Веркбунд выстроил на территории Германии мощную сеть, распределявшую заказы на создание произведений искусства, предметов быта и мебели, организовал множество мероприятий – конкурсов, выставок, лекций, осуществил издание идеологически важных работ, инициировал профессиональную подготовку новых поколений дизайнеров и укрепил партнерство между всеми участниками производственного процесса. Более того, во многом благодаря Веркбунду появились такие профессии, как графический дизайнер, оформитель и т. п.[75] В 1912 году молодой архитектор Шарль Эдуард Жаннере, который в дальнейшем станет известен как Ле Корбюзье, составил восхищенный отчет о деятельности Веркбунда[76]. А в 1915 году британский архитектор и историк Уильям Ричард Летаби, поборник движения «Искусства и ремесла», читая лекцию в Ассоциации дизайна и промышленности, с яростью упоминал немецкие «заимствования»[77].
Ссора в КёльнеВеркбунд нельзя назвать неким монолитным объединением. Как и во всякой организации, мнения участников Веркбунда могли не совпадать – и не совпадали – друг с другом. С самого начала у представителей союза были разногласия, обсуждение которых откладывали до ежегодных конгрессов и выставок. На самих же конгрессах из раза в раз говорилось, что рациональность форм везде – от тяжелой промышленности до легкой – выступает как некий идеал и представляет «природу новой культуры в экономике, ориентированной на капитализм», а также «идеализированную форму неотчужденного существования»[78], а Веркбунд выступает в качестве главного помощника в выработке нового формального языка и особого – немецкого – стиля: целостного, ориентированного на качество и стремящегося к унификации и нормализации всех сфер жизни, в том числе искусства и культуры. Всё на благо империи, всё во имя укрепления связей между землями (Länder). В основе этой политики – понятие типа, или стандарта, в котором сведены вместе такие аспекты, как техническая рациональность, экономическая универсальность и «новая немецкая» культурная традиция.
Однако в 1914 году на съезде Веркбунда в Кёльне термин «типизация», или «стандартизация», стал своего рода факелом, который поднесли к пороховой бочке внутренних противоречий.
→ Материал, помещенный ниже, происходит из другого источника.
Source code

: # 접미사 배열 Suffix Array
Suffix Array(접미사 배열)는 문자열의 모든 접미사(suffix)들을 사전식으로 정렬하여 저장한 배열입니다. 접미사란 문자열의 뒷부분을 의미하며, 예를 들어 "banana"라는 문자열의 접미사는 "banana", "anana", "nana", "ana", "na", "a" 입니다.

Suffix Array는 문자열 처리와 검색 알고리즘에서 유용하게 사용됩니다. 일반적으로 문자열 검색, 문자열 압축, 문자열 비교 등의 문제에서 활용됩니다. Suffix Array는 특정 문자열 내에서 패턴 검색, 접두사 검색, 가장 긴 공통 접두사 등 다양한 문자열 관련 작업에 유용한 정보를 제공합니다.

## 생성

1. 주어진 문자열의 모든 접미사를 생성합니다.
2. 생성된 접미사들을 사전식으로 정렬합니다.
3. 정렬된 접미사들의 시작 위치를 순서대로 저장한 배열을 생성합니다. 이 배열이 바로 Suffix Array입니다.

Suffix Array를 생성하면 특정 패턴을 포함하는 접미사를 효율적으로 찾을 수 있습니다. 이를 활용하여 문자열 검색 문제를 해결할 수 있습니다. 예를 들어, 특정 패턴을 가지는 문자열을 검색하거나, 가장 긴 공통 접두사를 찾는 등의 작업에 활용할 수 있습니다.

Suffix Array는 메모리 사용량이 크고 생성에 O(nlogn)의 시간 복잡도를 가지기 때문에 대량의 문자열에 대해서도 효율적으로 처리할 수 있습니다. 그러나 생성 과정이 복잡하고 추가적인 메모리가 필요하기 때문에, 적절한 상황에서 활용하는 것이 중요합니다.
Третьего июля Мутезиус заявил, что тип, или стандарт, должен быть результатом эволюции продукции, которая создана в соответствии с принципами вариации и селекции и подвергалась многолетней и даже многовековой оптимизации посредством культуры. Следовательно, качество дизайна определяется накопленным эмпирическим опытом целых поколений производителей и потребителей, именно они становятся теми, кто производит отбор, или селекцию. Такой подход еще больше превозносил качество: «Любой прогресс начинается с появления нескольких форм, на первых порах предоставляющих равные возможности реализации, но впоследствии – как раз в ходе реализации – приобретающих уникальные характеристики. И неизменно сохраняются лишь те формы, что влекут за собой относительно малые трудовые потери. Если реализация рациональна, возникают постоянные формы – они сохраняются в практически неизменном виде и являются актуальными в течение долгого времени»[79].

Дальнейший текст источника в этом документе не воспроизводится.